Exercise data
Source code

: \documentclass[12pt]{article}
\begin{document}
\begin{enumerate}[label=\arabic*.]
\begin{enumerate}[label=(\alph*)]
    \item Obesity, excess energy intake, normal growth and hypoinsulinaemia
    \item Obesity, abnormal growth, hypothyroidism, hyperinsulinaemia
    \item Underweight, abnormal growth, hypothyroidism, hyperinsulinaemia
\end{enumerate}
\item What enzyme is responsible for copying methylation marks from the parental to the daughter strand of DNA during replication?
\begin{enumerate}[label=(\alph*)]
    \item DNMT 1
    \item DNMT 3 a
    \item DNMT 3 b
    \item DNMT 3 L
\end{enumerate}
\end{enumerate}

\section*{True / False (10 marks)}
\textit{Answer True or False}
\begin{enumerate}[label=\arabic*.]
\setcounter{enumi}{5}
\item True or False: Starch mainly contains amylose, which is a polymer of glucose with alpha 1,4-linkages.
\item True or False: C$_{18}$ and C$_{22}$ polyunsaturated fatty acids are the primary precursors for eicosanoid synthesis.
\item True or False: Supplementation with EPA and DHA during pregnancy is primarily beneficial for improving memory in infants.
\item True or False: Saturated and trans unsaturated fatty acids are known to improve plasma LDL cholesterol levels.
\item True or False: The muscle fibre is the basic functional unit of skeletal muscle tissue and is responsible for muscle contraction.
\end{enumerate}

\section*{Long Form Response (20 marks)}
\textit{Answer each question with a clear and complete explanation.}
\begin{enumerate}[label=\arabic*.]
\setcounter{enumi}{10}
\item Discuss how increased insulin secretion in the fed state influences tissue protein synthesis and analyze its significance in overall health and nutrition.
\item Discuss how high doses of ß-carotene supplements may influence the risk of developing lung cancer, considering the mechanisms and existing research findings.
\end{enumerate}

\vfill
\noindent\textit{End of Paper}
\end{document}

--

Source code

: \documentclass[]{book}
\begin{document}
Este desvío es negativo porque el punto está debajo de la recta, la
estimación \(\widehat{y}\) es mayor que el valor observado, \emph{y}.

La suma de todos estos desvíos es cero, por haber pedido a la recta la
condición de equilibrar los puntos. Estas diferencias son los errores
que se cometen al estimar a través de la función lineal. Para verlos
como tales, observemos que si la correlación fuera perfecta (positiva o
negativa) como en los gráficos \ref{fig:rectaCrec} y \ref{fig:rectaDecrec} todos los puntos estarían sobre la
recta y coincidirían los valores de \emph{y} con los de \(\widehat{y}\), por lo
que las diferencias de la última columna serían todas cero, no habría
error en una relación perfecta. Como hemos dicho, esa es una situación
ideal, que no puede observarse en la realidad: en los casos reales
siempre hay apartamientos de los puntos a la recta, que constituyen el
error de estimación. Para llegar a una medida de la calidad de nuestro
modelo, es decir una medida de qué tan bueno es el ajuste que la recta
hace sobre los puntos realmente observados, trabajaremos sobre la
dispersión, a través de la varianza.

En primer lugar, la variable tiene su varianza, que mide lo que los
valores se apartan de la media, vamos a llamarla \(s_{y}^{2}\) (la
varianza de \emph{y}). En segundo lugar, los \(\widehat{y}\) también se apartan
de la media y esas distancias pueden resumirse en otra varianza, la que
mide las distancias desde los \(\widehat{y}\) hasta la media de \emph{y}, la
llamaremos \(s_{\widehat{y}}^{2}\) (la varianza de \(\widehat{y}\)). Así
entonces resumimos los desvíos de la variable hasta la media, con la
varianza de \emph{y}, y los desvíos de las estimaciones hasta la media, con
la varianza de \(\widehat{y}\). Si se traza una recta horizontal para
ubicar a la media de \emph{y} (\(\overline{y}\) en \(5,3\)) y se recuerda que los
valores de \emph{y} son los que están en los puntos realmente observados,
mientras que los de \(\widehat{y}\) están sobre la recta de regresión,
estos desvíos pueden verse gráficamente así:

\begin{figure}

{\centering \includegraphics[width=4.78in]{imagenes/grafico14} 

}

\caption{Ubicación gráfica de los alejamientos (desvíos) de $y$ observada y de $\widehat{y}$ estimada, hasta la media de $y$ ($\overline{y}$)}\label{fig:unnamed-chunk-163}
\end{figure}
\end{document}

What the exercise asks
From the records above, return each line where "responsible" occurs.

Exercise answer
\item What enzyme is responsible for copying methylation marks from the parental to the daughter strand of DNA during replication?
\item True or False: The muscle fibre is the basic functional unit of skeletal muscle tissue and is responsible for muscle contraction.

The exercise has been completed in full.